By Colleen Jenkins
WINSTON-SALEM, N.C. (Reuters) – North Carolina’s leading Republican lawmakers and Democratic governor hit a fresh impasse on Tuesday over a fix for a state law that restricts bathroom access for transgender people, putting lucrative hosting duties for NCAA championships at risk.
State Senate leader Phil Berger and House of Representatives Speaker Tim Moore held an evening news conference to announce a tentative deal to repeal the bathroom measure, which has spurred boycotts by corporations, conventions and concerts.
They credited Governor Roy Cooper with making the proposal, but the governor’s office quickly issued a statement saying no suitable compromise had been reached.
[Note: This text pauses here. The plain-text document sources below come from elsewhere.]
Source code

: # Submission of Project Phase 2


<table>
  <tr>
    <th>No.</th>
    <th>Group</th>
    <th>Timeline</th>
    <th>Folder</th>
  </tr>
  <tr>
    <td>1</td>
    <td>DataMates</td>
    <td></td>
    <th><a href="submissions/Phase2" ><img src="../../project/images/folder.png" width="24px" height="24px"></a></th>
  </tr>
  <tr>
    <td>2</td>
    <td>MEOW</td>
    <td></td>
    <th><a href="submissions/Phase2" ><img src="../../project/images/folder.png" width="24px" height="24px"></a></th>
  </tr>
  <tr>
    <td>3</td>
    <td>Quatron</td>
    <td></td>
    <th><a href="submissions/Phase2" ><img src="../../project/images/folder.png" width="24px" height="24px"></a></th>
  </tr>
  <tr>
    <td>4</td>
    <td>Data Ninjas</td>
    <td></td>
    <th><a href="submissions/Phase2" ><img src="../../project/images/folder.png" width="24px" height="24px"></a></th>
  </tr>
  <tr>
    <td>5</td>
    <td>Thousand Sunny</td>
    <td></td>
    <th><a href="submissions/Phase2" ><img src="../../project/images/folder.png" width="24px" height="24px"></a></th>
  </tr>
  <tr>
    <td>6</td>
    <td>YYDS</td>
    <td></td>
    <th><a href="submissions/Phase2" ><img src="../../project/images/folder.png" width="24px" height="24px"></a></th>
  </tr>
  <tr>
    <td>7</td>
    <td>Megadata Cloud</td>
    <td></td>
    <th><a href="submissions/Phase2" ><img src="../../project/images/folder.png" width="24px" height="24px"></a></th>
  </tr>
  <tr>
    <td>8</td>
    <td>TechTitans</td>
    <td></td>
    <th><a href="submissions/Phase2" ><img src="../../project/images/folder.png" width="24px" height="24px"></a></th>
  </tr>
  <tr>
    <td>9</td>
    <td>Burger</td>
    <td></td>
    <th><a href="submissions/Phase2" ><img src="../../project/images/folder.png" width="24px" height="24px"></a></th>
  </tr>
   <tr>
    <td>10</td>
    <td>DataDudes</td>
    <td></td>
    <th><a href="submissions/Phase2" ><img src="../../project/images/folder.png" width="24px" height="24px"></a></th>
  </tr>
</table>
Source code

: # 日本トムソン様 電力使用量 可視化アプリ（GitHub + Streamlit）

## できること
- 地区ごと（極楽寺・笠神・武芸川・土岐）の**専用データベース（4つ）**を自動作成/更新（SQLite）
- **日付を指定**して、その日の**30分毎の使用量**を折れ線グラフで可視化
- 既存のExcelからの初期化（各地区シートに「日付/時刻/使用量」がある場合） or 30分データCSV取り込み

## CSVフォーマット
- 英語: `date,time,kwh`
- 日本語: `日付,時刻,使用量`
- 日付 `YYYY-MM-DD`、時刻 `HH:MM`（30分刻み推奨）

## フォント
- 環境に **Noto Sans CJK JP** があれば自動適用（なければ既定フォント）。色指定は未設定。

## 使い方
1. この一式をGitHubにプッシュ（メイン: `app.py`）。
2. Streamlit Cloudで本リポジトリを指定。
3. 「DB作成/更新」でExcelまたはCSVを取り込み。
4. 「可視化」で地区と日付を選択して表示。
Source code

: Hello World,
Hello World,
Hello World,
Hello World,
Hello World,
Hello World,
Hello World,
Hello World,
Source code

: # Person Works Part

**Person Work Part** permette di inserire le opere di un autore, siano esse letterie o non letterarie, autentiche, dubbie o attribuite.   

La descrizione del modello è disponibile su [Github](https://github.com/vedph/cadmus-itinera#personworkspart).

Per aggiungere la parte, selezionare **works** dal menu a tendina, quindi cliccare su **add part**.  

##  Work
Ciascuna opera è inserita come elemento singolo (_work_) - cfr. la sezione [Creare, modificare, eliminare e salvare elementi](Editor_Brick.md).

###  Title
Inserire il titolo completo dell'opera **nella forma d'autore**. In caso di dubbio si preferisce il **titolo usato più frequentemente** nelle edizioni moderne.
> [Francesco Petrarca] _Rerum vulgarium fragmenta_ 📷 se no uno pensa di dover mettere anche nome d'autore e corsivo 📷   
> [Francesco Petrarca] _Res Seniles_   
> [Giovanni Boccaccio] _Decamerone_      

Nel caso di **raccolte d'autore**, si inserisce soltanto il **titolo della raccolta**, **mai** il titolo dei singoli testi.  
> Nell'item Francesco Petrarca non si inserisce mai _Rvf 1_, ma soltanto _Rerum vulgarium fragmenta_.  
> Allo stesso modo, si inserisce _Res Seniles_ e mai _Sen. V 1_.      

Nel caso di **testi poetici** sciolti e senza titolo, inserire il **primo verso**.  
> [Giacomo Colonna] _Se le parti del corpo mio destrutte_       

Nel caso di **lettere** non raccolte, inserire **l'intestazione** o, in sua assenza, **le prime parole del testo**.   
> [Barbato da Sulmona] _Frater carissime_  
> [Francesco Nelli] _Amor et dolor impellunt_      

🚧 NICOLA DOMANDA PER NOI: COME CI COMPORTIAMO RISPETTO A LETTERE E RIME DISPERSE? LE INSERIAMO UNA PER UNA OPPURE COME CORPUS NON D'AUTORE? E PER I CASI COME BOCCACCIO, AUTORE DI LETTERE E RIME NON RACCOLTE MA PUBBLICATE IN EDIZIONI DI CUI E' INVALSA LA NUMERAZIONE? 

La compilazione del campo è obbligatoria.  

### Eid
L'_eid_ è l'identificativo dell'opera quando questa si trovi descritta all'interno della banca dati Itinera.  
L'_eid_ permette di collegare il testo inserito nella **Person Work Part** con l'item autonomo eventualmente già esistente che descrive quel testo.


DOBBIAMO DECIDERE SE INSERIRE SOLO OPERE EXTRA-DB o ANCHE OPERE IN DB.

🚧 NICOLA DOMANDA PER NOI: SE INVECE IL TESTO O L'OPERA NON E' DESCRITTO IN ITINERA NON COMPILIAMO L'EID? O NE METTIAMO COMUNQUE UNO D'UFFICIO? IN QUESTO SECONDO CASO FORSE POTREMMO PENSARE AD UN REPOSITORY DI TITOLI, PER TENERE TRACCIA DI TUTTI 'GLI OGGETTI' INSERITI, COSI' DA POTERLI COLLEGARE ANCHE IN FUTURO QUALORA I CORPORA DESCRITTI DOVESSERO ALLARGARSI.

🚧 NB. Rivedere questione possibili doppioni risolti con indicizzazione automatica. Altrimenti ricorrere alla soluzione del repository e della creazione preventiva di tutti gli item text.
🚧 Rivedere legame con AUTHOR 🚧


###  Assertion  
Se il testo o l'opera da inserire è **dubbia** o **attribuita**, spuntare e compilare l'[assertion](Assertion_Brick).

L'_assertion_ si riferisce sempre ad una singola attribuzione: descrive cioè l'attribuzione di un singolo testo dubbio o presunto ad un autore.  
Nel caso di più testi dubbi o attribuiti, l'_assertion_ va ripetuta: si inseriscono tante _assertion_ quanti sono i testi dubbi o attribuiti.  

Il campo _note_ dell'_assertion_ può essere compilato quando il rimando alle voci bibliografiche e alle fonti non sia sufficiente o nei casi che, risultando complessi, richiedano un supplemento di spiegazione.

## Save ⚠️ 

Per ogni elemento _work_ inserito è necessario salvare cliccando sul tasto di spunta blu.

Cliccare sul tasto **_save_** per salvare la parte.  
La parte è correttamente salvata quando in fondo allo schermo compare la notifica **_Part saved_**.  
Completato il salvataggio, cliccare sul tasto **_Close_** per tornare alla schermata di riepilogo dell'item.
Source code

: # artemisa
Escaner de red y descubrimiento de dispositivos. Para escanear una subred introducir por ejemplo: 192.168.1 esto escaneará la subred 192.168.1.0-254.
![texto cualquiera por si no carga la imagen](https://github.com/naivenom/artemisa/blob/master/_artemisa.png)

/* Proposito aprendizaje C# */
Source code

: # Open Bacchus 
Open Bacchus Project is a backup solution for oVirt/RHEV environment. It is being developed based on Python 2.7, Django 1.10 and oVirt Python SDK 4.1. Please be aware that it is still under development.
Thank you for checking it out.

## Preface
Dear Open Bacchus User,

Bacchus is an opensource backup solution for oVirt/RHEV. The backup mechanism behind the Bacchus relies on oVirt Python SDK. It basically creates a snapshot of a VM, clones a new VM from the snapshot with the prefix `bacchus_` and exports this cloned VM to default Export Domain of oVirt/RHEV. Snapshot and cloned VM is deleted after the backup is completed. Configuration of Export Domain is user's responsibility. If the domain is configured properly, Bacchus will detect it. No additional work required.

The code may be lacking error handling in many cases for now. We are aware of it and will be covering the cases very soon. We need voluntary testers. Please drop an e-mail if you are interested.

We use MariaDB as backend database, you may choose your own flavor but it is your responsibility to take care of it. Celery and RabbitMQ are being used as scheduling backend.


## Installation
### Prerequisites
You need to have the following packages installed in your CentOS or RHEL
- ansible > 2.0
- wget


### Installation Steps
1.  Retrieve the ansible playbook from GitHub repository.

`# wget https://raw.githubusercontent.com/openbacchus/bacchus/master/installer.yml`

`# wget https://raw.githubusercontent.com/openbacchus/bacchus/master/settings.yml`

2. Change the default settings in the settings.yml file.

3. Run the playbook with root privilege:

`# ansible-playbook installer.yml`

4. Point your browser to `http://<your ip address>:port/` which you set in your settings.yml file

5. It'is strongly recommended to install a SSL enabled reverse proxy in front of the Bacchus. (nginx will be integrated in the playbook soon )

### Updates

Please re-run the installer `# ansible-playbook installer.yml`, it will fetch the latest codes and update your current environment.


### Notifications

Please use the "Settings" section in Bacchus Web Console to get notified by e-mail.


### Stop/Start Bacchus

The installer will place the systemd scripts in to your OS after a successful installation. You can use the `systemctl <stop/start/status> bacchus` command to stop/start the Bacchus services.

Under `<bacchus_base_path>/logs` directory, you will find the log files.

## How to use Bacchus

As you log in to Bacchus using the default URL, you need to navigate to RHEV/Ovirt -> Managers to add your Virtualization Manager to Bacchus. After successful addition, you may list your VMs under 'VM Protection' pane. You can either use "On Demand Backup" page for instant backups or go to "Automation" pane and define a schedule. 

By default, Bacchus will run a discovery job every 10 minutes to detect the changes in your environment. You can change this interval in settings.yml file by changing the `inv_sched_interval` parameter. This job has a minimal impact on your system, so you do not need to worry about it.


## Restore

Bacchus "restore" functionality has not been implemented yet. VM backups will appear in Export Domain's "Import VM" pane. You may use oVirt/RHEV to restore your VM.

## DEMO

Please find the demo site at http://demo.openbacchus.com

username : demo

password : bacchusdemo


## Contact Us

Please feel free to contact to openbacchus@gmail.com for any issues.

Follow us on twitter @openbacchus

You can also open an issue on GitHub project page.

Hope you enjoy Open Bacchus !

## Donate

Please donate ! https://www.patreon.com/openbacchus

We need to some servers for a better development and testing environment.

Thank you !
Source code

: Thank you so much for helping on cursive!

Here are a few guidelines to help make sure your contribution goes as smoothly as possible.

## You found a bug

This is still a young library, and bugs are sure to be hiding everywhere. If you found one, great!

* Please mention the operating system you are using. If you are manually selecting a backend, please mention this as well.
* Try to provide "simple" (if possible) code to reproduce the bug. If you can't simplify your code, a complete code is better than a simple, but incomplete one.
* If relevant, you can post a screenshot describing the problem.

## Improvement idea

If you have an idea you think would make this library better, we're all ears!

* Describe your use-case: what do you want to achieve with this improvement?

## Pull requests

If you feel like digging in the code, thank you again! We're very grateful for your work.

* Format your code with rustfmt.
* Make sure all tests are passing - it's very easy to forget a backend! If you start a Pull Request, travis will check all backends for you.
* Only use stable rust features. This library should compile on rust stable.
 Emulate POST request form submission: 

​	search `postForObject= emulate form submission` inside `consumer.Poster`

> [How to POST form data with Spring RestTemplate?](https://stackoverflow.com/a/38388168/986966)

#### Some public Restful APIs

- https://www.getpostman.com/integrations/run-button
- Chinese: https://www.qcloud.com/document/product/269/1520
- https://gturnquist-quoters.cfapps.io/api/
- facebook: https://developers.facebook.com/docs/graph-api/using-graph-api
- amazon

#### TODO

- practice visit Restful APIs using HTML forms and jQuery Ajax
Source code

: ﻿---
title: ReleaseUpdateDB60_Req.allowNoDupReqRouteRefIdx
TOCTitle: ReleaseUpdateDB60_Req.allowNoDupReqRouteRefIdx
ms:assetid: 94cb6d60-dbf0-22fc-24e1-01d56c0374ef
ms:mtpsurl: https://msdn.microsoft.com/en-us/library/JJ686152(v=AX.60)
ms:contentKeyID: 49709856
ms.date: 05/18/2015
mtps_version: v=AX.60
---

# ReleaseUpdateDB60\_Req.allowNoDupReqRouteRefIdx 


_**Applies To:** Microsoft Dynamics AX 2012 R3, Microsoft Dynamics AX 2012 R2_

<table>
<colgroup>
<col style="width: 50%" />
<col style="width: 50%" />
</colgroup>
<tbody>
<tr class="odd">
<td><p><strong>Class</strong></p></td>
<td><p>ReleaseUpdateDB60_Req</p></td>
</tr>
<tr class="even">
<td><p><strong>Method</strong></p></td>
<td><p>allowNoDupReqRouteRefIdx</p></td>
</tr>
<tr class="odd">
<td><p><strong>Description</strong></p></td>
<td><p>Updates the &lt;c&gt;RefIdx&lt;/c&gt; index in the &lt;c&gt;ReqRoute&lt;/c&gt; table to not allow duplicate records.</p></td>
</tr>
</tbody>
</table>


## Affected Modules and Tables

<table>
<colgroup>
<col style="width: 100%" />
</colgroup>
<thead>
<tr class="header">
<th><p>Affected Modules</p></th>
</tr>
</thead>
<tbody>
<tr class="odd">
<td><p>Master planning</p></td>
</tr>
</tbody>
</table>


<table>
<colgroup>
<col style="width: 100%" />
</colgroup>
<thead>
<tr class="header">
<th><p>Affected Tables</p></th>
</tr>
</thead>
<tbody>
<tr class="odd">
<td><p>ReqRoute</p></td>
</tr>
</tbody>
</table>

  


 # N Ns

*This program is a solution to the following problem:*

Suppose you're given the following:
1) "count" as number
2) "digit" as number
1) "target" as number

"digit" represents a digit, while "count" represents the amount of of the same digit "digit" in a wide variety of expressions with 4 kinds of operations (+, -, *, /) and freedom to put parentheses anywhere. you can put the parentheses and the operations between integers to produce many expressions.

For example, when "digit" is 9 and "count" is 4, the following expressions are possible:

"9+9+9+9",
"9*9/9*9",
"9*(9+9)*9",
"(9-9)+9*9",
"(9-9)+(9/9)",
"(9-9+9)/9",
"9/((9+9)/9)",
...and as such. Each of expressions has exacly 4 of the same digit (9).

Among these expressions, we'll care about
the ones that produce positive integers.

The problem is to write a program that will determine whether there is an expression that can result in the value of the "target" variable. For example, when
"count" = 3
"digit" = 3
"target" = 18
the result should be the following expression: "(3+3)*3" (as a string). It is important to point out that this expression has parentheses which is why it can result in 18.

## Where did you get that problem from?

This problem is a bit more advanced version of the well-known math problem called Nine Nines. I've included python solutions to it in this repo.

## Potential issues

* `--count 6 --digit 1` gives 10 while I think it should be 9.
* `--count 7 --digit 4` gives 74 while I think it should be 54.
The stalemate came hours after a local sports official said the NCAA would not let North Carolina host college sports championship events through 2022 unless there are changes to the law commonly known as House Bill 2 by Thursday.
“If HB 2 has not been resolved by that time, the NCAA will have no choice but to move forward without the North Carolina bids,” Scott Dupree, executive director for the Greater Raleigh Sports Alliance, said in a statement on Twitter.
He said a “contact very close to the NCAA” had confirmed the impending deadline.
Asked for comment, NCAA spokeswoman Gail Dent referred to a statement by the governing body for U.S. college athletics last week on the one-year anniversary of the law. In it, the NCAA maintained HB 2 did not assure a discrimination-free atmosphere for events.
North Carolina is the only state that bars transgender people from using government-run restrooms that match their gender identity. The law also limits protection from discrimination for lesbian, gay, bisexual and transgender people.
A prior repeal bid failed during a one-day special legislative session in December.
By then, the NCAA had stripped North Carolina of championship events scheduled for the current academic year in protest of the law, including two rounds of this month’s Division I men’s basketball tournament.
The organization has said it would begin selecting sites this week for events through spring of 2022.
On Tuesday, Berger and Moore announced a deal that would repeal HB 2 and give the state the authority to regulate multi-occupancy bathrooms and shower facilities, which they said would safeguard privacy. But Berger told reporters they spoke with Cooper on their way to the news conference, and the governor denied making the proposal.
Cooper spokesman Ford Porter accused the lawmakers of a political stunt. He said the governor objected to a provision that he said would allow discrimination to persist by permitting people to sue over claims of their “rights of conscience” being violated.